[DATA Boundary: Start]
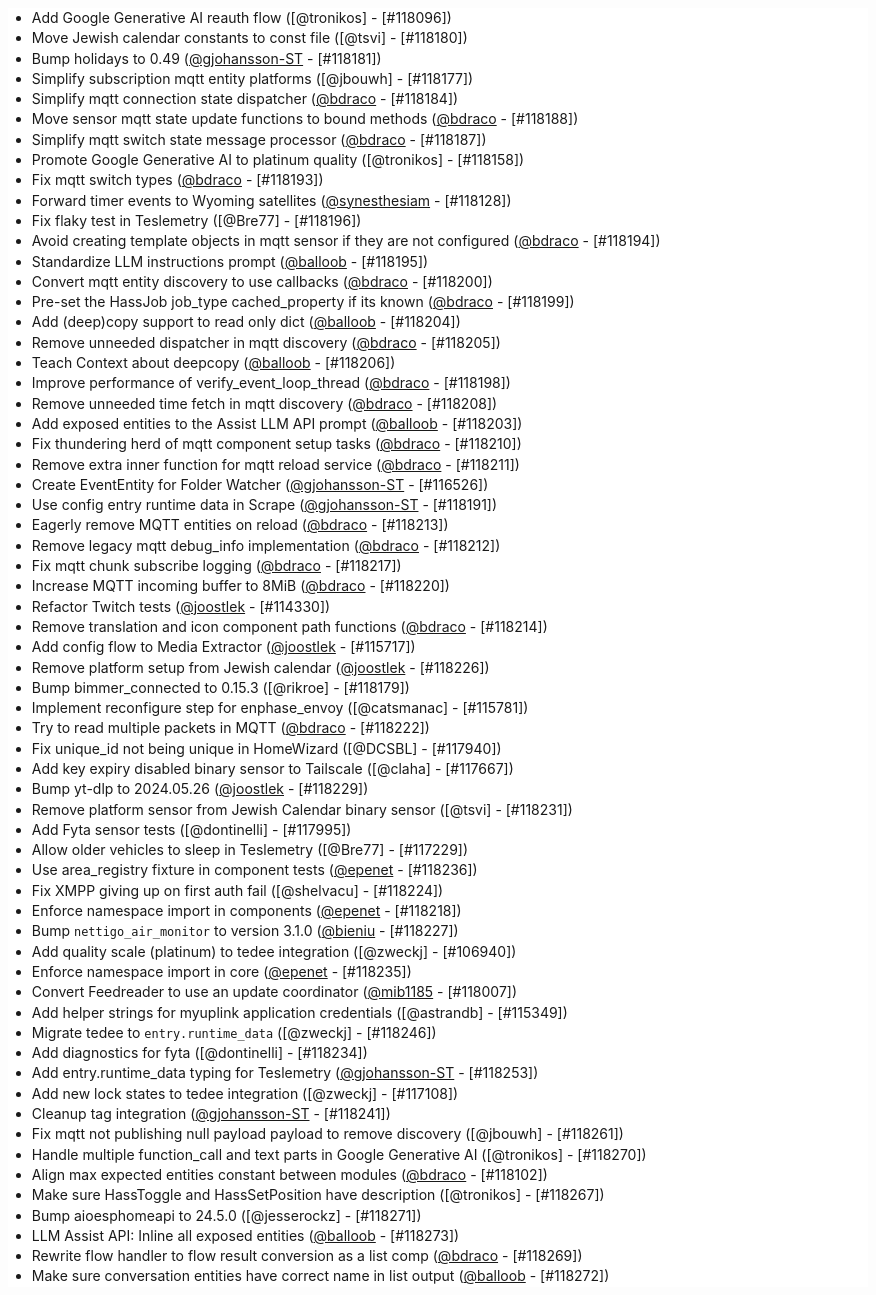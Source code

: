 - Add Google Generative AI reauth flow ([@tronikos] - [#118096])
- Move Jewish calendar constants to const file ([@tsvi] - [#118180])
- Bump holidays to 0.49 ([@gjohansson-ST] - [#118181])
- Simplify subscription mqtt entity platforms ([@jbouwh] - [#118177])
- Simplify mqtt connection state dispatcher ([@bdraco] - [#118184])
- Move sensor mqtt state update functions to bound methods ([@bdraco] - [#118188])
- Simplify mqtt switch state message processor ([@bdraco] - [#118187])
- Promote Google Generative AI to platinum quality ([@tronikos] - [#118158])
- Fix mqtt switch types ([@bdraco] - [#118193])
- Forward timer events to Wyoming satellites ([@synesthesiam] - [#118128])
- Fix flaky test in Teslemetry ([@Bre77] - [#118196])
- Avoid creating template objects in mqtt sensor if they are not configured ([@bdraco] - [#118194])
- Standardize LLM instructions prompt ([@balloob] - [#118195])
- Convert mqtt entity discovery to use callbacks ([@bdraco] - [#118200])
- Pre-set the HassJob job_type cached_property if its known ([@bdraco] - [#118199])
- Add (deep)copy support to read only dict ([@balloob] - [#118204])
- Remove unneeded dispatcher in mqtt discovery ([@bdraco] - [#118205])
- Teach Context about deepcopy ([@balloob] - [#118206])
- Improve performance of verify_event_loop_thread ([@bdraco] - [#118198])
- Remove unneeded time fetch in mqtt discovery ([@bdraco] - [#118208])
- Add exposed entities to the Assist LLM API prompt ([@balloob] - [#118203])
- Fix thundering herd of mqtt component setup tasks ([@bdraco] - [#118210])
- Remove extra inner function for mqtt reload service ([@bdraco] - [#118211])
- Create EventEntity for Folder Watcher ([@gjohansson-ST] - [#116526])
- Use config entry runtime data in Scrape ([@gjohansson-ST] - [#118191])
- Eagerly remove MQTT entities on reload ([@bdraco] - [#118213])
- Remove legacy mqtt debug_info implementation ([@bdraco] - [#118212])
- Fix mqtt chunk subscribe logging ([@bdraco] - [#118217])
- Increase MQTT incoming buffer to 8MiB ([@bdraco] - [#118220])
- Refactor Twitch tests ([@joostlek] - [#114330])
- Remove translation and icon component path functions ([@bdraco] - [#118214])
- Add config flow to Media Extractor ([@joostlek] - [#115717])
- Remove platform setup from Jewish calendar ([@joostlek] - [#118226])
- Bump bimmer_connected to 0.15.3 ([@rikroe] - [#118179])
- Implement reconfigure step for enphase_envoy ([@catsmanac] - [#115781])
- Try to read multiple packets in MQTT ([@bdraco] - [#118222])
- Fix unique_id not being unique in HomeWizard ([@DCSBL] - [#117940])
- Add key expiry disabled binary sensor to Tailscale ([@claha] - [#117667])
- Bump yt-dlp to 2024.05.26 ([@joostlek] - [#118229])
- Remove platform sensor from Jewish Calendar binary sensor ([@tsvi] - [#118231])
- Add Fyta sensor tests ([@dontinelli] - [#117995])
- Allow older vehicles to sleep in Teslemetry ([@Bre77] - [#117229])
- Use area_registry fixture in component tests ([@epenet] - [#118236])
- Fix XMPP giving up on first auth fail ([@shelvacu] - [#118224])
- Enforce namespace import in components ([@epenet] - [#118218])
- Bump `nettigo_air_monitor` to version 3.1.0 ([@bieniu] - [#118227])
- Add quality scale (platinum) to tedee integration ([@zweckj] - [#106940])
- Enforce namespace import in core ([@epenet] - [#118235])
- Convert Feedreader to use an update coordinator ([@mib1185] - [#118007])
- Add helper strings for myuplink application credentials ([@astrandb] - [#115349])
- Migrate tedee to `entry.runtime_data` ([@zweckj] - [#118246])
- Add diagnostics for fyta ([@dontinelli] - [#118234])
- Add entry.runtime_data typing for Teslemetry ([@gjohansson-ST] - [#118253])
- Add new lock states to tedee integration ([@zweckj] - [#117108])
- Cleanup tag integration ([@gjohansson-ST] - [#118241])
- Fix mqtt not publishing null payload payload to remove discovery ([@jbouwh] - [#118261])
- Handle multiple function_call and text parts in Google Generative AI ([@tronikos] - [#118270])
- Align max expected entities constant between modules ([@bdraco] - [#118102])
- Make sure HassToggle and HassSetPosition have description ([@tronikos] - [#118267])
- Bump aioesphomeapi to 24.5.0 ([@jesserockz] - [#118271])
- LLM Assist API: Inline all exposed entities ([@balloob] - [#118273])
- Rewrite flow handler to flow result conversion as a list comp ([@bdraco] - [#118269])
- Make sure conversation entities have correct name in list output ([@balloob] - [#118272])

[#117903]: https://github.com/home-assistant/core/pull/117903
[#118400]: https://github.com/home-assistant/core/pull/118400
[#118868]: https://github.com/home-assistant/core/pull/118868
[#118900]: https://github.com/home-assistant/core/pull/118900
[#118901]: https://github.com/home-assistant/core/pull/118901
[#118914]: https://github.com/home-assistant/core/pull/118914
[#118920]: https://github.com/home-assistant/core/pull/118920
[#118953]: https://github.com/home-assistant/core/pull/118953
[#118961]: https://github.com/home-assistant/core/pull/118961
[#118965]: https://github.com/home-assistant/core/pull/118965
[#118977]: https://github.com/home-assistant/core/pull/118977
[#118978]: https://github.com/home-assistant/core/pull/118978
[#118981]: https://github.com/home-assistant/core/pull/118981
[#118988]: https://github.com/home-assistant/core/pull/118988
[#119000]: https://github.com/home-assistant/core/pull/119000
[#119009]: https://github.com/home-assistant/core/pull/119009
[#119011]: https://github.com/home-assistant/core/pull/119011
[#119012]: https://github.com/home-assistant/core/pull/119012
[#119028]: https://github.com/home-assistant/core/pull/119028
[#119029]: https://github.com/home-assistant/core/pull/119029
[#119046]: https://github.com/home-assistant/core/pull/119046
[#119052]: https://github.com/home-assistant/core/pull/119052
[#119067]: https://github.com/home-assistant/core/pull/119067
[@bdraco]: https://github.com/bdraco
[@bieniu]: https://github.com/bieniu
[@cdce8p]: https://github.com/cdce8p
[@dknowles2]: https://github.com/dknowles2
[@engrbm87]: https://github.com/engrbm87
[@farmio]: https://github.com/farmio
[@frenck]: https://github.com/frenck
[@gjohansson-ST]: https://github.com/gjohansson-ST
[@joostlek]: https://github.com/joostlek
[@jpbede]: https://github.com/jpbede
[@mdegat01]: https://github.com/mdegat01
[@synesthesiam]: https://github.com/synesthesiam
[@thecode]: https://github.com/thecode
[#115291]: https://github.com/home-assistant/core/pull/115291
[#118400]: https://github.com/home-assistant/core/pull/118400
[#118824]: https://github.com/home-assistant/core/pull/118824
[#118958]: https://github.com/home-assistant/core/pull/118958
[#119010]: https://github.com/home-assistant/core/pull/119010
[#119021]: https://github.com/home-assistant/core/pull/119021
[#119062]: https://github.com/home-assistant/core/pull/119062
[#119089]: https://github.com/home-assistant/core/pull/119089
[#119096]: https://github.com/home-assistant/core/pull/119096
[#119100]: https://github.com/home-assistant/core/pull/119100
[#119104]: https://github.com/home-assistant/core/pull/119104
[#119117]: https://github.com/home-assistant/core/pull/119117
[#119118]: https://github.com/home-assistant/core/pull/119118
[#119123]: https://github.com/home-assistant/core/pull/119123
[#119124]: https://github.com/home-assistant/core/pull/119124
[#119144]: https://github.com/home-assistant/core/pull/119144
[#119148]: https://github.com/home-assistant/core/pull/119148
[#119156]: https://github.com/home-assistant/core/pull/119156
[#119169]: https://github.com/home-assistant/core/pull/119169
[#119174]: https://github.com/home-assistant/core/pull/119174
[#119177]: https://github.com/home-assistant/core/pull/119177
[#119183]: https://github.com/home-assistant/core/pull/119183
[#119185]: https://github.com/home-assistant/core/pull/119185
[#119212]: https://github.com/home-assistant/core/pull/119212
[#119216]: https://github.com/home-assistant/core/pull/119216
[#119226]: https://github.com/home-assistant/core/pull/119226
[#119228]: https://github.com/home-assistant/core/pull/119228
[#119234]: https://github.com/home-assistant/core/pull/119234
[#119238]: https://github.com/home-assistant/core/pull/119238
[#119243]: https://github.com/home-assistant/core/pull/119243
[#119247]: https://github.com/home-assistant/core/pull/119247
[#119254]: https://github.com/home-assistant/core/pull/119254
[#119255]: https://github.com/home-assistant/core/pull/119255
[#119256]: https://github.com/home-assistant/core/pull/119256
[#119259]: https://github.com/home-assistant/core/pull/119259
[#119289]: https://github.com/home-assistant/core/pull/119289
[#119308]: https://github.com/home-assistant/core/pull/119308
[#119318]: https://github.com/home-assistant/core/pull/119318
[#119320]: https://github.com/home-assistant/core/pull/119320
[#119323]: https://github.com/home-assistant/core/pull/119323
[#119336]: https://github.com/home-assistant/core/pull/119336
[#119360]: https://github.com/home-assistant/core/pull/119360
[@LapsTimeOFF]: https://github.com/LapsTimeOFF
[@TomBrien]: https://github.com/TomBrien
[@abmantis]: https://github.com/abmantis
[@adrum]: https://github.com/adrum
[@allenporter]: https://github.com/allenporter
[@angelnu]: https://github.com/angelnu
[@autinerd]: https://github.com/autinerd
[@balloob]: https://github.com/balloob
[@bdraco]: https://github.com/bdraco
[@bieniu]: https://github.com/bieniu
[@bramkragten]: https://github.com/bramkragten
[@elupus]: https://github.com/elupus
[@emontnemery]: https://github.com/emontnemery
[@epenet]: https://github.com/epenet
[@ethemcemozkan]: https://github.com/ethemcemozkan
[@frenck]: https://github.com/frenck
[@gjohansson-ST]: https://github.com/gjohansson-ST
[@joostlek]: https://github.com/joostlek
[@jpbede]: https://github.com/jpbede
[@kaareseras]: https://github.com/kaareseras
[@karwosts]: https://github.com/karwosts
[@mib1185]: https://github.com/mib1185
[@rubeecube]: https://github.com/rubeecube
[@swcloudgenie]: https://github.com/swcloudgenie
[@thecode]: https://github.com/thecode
[DATA Boundary: End]
WHAT IS BEING ASKED: The answer should contain only the lines from the beginning of the material above through the line with "- Create EventEntity", retyped exactly, with the pictures removed.

RESULT FOR THIS EXERCISE:
Source code

: - Add Google Generative AI reauth flow ([@tronikos] - [#118096])
- Move Jewish calendar constants to const file ([@tsvi] - [#118180])
- Bump holidays to 0.49 ([@gjohansson-ST] - [#118181])
- Simplify subscription mqtt entity platforms ([@jbouwh] - [#118177])
- Simplify mqtt connection state dispatcher ([@bdraco] - [#118184])
- Move sensor mqtt state update functions to bound methods ([@bdraco] - [#118188])
- Simplify mqtt switch state message processor ([@bdraco] - [#118187])
- Promote Google Generative AI to platinum quality ([@tronikos] - [#118158])
- Fix mqtt switch types ([@bdraco] - [#118193])
- Forward timer events to Wyoming satellites ([@synesthesiam] - [#118128])
- Fix flaky test in Teslemetry ([@Bre77] - [#118196])
- Avoid creating template objects in mqtt sensor if they are not configured ([@bdraco] - [#118194])
- Standardize LLM instructions prompt ([@balloob] - [#118195])
- Convert mqtt entity discovery to use callbacks ([@bdraco] - [#118200])
- Pre-set the HassJob job_type cached_property if its known ([@bdraco] - [#118199])
- Add (deep)copy support to read only dict ([@balloob] - [#118204])
- Remove unneeded dispatcher in mqtt discovery ([@bdraco] - [#118205])
- Teach Context about deepcopy ([@balloob] - [#118206])
- Improve performance of verify_event_loop_thread ([@bdraco] - [#118198])
- Remove unneeded time fetch in mqtt discovery ([@bdraco] - [#118208])
- Add exposed entities to the Assist LLM API prompt ([@balloob] - [#118203])
- Fix thundering herd of mqtt component setup tasks ([@bdraco] - [#118210])
- Remove extra inner function for mqtt reload service ([@bdraco] - [#118211])
- Create EventEntity for Folder Watcher ([@gjohansson-ST] - [#116526])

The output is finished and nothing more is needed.